**Required action:** Line by line, copy the records below exactly and leave the pictures out.

----- Available records

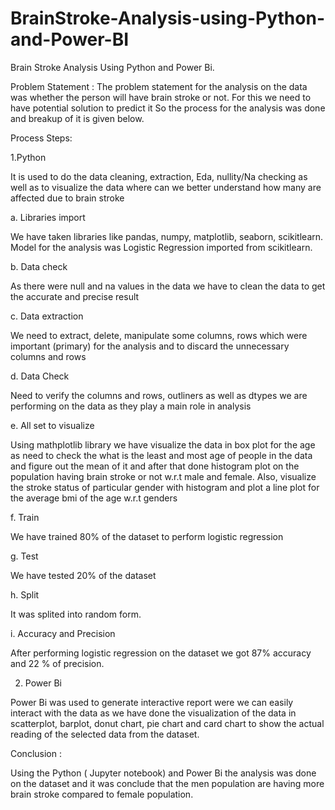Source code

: # BrainStroke-Analysis-using-Python-and-Power-BI
Brain Stroke Analysis Using Python and Power Bi.

Problem Statement :
The problem statement for the analysis on the data was whether the person will have brain stroke or not.
For this we need to have potential solution to predict it
So the process for the analysis was done and breakup of it is given below.

Process Steps:

1.Python

It is used to do the data cleaning, extraction, Eda, nullity/Na checking as well as to visualize the data where can we better understand how many are affected due to brain stroke

a.	Libraries import

We have taken libraries like pandas, numpy, matplotlib, seaborn, scikitlearn.
Model for the analysis was Logistic Regression imported from scikitlearn.

b.	Data check

As there were null and na values in the data we have to clean the data to get the accurate and precise result

c.	Data extraction

We need to extract, delete, manipulate some columns, rows which were important (primary) for the analysis and to discard the unnecessary columns and rows

d.	Data Check

Need to verify the columns and rows, outliners as well as dtypes we are performing on the data as they play a main role in analysis

e.	All set to visualize

Using mathplotlib library we have visualize the data in box plot for the age as need to check the what is the least and most age of people in the data and figure out the mean of it and after that done histogram plot on the population having brain stroke or not w.r.t male and female. Also, visualize the stroke status of particular gender with histogram and plot a line plot for the average bmi of the age w.r.t genders

f.	Train 

We have trained 80% of the dataset to perform logistic regression

g.	Test 

We have tested 20% of the dataset

h.	Split

It was splited into random form.

i.	Accuracy and Precision

After performing logistic regression on the dataset we got 87% accuracy and 22 % of precision.

2.	Power Bi

Power Bi was used to generate interactive report were we can easily interact with the data as we have done the visualization of the data in scatterplot, barplot, donut chart, pie chart and card chart to show the actual reading of the selected data from the dataset.

Conclusion : 

Using the Python ( Jupyter notebook) and Power Bi the analysis was done on the dataset and it was conclude that the men population are having more brain stroke compared to female population. 

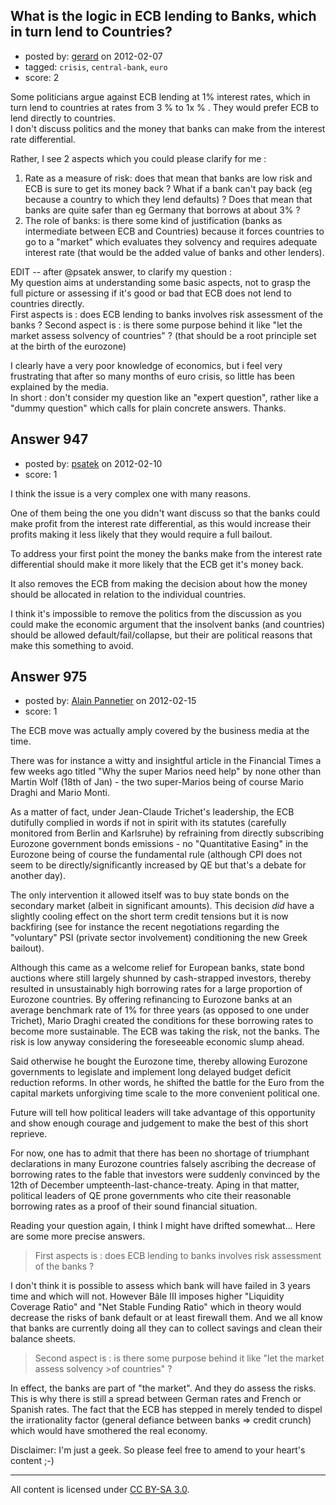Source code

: ## What is the logic in ECB lending to Banks, which in turn lend to Countries?

- posted by: [gerard](https://stackexchange.com/users/-1/630-gerard) on 2012-02-07
- tagged: `crisis`, `central-bank`, `euro`
- score: 2

Some politicians argue against ECB lending at 1% interest rates, which in turn lend to countries at rates from 3 % to 1x % . 
They would prefer ECB to lend directly to countries.  
I don't discuss politics and the money that banks can make from the interest rate differential.  

Rather, I see 2 aspects which you could please clarify for me :  

 1. Rate as a measure of risk: does that mean that banks are low risk and ECB is sure to get its money back ? What if a bank can't pay back (eg because a country to which they lend defaults) ? Does that mean that banks are quite safer than eg Germany that borrows at about 3% ?
 2. The role of banks: is there some kind of justification (banks as intermediate between ECB and Countries) because it forces countries to go to a "market" which evaluates they solvency and requires adequate interest rate (that would be the added value of banks and other lenders).

EDIT -- after @psatek answer, to clarify my question :  
My question aims at understanding some basic aspects, not to grasp the full picture or assessing if it's good or bad that ECB does not lend to countries directly.  
First aspects is : does ECB lending to banks involves risk assessment of the banks ?
Second aspect is : is there some purpose behind it like "let the market assess solvency of countries" ? (that should be a root principle set at the birth of the eurozone)

I clearly have a very poor knowledge of economics, but i feel very frustrating that after so many months of euro crisis, so little has been explained by the media.  
In short : don't consider my question like an "expert question", rather like a "dummy question" which calls for plain concrete answers. Thanks.


## Answer 947

- posted by: [psatek](https://stackexchange.com/users/-1/473-psatek) on 2012-02-10
- score: 1

I think the issue is a very complex one with many reasons.

One of them being the one you didn't want discuss so that the banks could make profit from the interest rate differential, as this would increase their profits making it less likely that they would require a full bailout.

To address your first point the money the banks make from the interest rate differential should make it more likely that the ECB get it's money back.

It also removes the ECB from making the decision about how the money should be allocated in relation to the individual countries.

I think it's impossible to remove the politics from the discussion as you could make the economic argument that the insolvent banks (and countries) should be allowed default/fail/collapse, but their are political reasons that make this something to avoid.


## Answer 975

- posted by: [Alain Pannetier](https://stackexchange.com/users/-1/698-alain-pannetier) on 2012-02-15
- score: 1

The ECB move was actually amply covered by the business media at the time.  

There was for instance a witty and insightful article in the Financial Times a few weeks ago titled "Why the super Marios need help" by none other than Martin Wolf (18th of Jan) - the two super-Marios being of course Mario Draghi and Mario Monti.  

As a matter of fact, under Jean-Claude Trichet's leadership, the ECB dutifully complied in words if not in spirit with its statutes (carefully monitored from Berlin and Karlsruhe) by refraining from directly subscribing Eurozone government bonds emissions - no "Quantitative Easing" in the Eurozone being of course the fundamental rule (although CPI does not seem to be directly/significantly increased by QE but that's a debate for another day).

The only intervention it allowed itself was to buy state bonds on the secondary market (albeit in significant amounts). This decision *did* have a slightly cooling effect on the short term credit tensions but it is now backfiring (see for instance the recent negotiations regarding the "voluntary" PSI (private sector involvement) conditioning the new Greek bailout).

Although this came as a welcome relief for European banks, state bond auctions where still largely shunned by cash-strapped investors, thereby resulted in unsustainably high borrowing rates for a large proportion of Eurozone countries.
By offering refinancing to Eurozone banks at an average benchmark rate of 1% for three years (as opposed to one under Trichet), Mario Draghi created the conditions for these borrowing rates to become more sustainable.  The ECB was taking the risk, not the banks.  The risk is low anyway considering the foreseeable economic slump ahead.

Said otherwise he bought the Eurozone time, thereby allowing Eurozone governments to legislate and implement long delayed budget deficit reduction reforms.  In other words, he shifted the battle for the Euro from the capital markets unforgiving time scale to the more convenient political one.

Future will tell how political leaders will take advantage of this opportunity and show enough courage and judgement to make the best of this short reprieve.  

For now, one has to admit that there has been no shortage of triumphant declarations in many Eurozone countries falsely ascribing the decrease of borrowing rates to the fable that investors were suddenly convinced by the 12th of December umpteenth-last-chance-treaty.  Aping in that matter, political leaders of QE prone governments who cite their reasonable borrowing rates as a proof of their sound financial situation.

Reading your question again, I think I might have drifted somewhat... Here are some more precise answers.

> First aspects is : does ECB lending to banks involves risk assessment
> of the banks ?

I don't think it is possible to assess which bank will have failed in 3 years time and which will not.  However Bâle III imposes higher "Liquidity Coverage Ratio" and "Net Stable Funding Ratio" which in theory would decrease the risks of bank default or at least firewall them.  And we all know that banks are currently doing all they can to collect savings and clean their balance sheets.

>Second aspect is : is there some purpose behind it like "let the market assess solvency >of countries" ?

In effect, the banks are part of "the market".  And they do assess the risks. This is why there is still a spread between German rates and French or Spanish rates.  The fact that the ECB has stepped in merely tended to dispel the irrationality factor (general defiance between banks => credit crunch) which would have smothered the real economy.


Disclaimer: I'm just a geek. So please feel free to amend to your heart's content ;-)



---

All content is licensed under [CC BY-SA 3.0](https://creativecommons.org/licenses/by-sa/3.0/).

----------

**Output for this task:**
Source code

: # BrainStroke-Analysis-using-Python-and-Power-BI
Brain Stroke Analysis Using Python and Power Bi.

Problem Statement :
The problem statement for the analysis on the data was whether the person will have brain stroke or not.
For this we need to have potential solution to predict it
So the process for the analysis was done and breakup of it is given below.

Process Steps:

1.Python

It is used to do the data cleaning, extraction, Eda, nullity/Na checking as well as to visualize the data where can we better understand how many are affected due to brain stroke

a.	Libraries import

We have taken libraries like pandas, numpy, matplotlib, seaborn, scikitlearn.
Model for the analysis was Logistic Regression imported from scikitlearn.

b.	Data check

As there were null and na values in the data we have to clean the data to get the accurate and precise result

c.	Data extraction

We need to extract, delete, manipulate some columns, rows which were important (primary) for the analysis and to discard the unnecessary columns and rows

d.	Data Check

Need to verify the columns and rows, outliners as well as dtypes we are performing on the data as they play a main role in analysis

e.	All set to visualize

Using mathplotlib library we have visualize the data in box plot for the age as need to check the what is the least and most age of people in the data and figure out the mean of it and after that done histogram plot on the population having brain stroke or not w.r.t male and female. Also, visualize the stroke status of particular gender with histogram and plot a line plot for the average bmi of the age w.r.t genders

f.	Train 

We have trained 80% of the dataset to perform logistic regression

g.	Test 

We have tested 20% of the dataset

h.	Split

It was splited into random form.

i.	Accuracy and Precision

After performing logistic regression on the dataset we got 87% accuracy and 22 % of precision.

2.	Power Bi

Power Bi was used to generate interactive report were we can easily interact with the data as we have done the visualization of the data in scatterplot, barplot, donut chart, pie chart and card chart to show the actual reading of the selected data from the dataset.

Conclusion : 

Using the Python ( Jupyter notebook) and Power Bi the analysis was done on the dataset and it was conclude that the men population are having more brain stroke compared to female population. 

Source code

: ## What is the logic in ECB lending to Banks, which in turn lend to Countries?

- posted by: [gerard](https://stackexchange.com/users/-1/630-gerard) on 2012-02-07
- tagged: `crisis`, `central-bank`, `euro`
- score: 2

Some politicians argue against ECB lending at 1% interest rates, which in turn lend to countries at rates from 3 % to 1x % . 
They would prefer ECB to lend directly to countries.  
I don't discuss politics and the money that banks can make from the interest rate differential.  

Rather, I see 2 aspects which you could please clarify for me :  

 1. Rate as a measure of risk: does that mean that banks are low risk and ECB is sure to get its money back ? What if a bank can't pay back (eg because a country to which they lend defaults) ? Does that mean that banks are quite safer than eg Germany that borrows at about 3% ?
 2. The role of banks: is there some kind of justification (banks as intermediate between ECB and Countries) because it forces countries to go to a "market" which evaluates they solvency and requires adequate interest rate (that would be the added value of banks and other lenders).

EDIT -- after @psatek answer, to clarify my question :  
My question aims at understanding some basic aspects, not to grasp the full picture or assessing if it's good or bad that ECB does not lend to countries directly.  
First aspects is : does ECB lending to banks involves risk assessment of the banks ?
Second aspect is : is there some purpose behind it like "let the market assess solvency of countries" ? (that should be a root principle set at the birth of the eurozone)

I clearly have a very poor knowledge of economics, but i feel very frustrating that after so many months of euro crisis, so little has been explained by the media.  
In short : don't consider my question like an "expert question", rather like a "dummy question" which calls for plain concrete answers. Thanks.


## Answer 947

- posted by: [psatek](https://stackexchange.com/users/-1/473-psatek) on 2012-02-10
- score: 1

I think the issue is a very complex one with many reasons.

One of them being the one you didn't want discuss so that the banks could make profit from the interest rate differential, as this would increase their profits making it less likely that they would require a full bailout.

To address your first point the money the banks make from the interest rate differential should make it more likely that the ECB get it's money back.

It also removes the ECB from making the decision about how the money should be allocated in relation to the individual countries.

I think it's impossible to remove the politics from the discussion as you could make the economic argument that the insolvent banks (and countries) should be allowed default/fail/collapse, but their are political reasons that make this something to avoid.


## Answer 975

- posted by: [Alain Pannetier](https://stackexchange.com/users/-1/698-alain-pannetier) on 2012-02-15
- score: 1

The ECB move was actually amply covered by the business media at the time.  

There was for instance a witty and insightful article in the Financial Times a few weeks ago titled "Why the super Marios need help" by none other than Martin Wolf (18th of Jan) - the two super-Marios being of course Mario Draghi and Mario Monti.  

As a matter of fact, under Jean-Claude Trichet's leadership, the ECB dutifully complied in words if not in spirit with its statutes (carefully monitored from Berlin and Karlsruhe) by refraining from directly subscribing Eurozone government bonds emissions - no "Quantitative Easing" in the Eurozone being of course the fundamental rule (although CPI does not seem to be directly/significantly increased by QE but that's a debate for another day).

The only intervention it allowed itself was to buy state bonds on the secondary market (albeit in significant amounts). This decision *did* have a slightly cooling effect on the short term credit tensions but it is now backfiring (see for instance the recent negotiations regarding the "voluntary" PSI (private sector involvement) conditioning the new Greek bailout).

Although this came as a welcome relief for European banks, state bond auctions where still largely shunned by cash-strapped investors, thereby resulted in unsustainably high borrowing rates for a large proportion of Eurozone countries.
By offering refinancing to Eurozone banks at an average benchmark rate of 1% for three years (as opposed to one under Trichet), Mario Draghi created the conditions for these borrowing rates to become more sustainable.  The ECB was taking the risk, not the banks.  The risk is low anyway considering the foreseeable economic slump ahead.

Said otherwise he bought the Eurozone time, thereby allowing Eurozone governments to legislate and implement long delayed budget deficit reduction reforms.  In other words, he shifted the battle for the Euro from the capital markets unforgiving time scale to the more convenient political one.

Future will tell how political leaders will take advantage of this opportunity and show enough courage and judgement to make the best of this short reprieve.  

For now, one has to admit that there has been no shortage of triumphant declarations in many Eurozone countries falsely ascribing the decrease of borrowing rates to the fable that investors were suddenly convinced by the 12th of December umpteenth-last-chance-treaty.  Aping in that matter, political leaders of QE prone governments who cite their reasonable borrowing rates as a proof of their sound financial situation.

Reading your question again, I think I might have drifted somewhat... Here are some more precise answers.

> First aspects is : does ECB lending to banks involves risk assessment
> of the banks ?

I don't think it is possible to assess which bank will have failed in 3 years time and which will not.  However Bâle III imposes higher "Liquidity Coverage Ratio" and "Net Stable Funding Ratio" which in theory would decrease the risks of bank default or at least firewall them.  And we all know that banks are currently doing all they can to collect savings and clean their balance sheets.

>Second aspect is : is there some purpose behind it like "let the market assess solvency >of countries" ?

In effect, the banks are part of "the market".  And they do assess the risks. This is why there is still a spread between German rates and French or Spanish rates.  The fact that the ECB has stepped in merely tended to dispel the irrationality factor (general defiance between banks => credit crunch) which would have smothered the real economy.


Disclaimer: I'm just a geek. So please feel free to amend to your heart's content ;-)



---

All content is licensed under [CC BY-SA 3.0](https://creativecommons.org/licenses/by-sa/3.0/).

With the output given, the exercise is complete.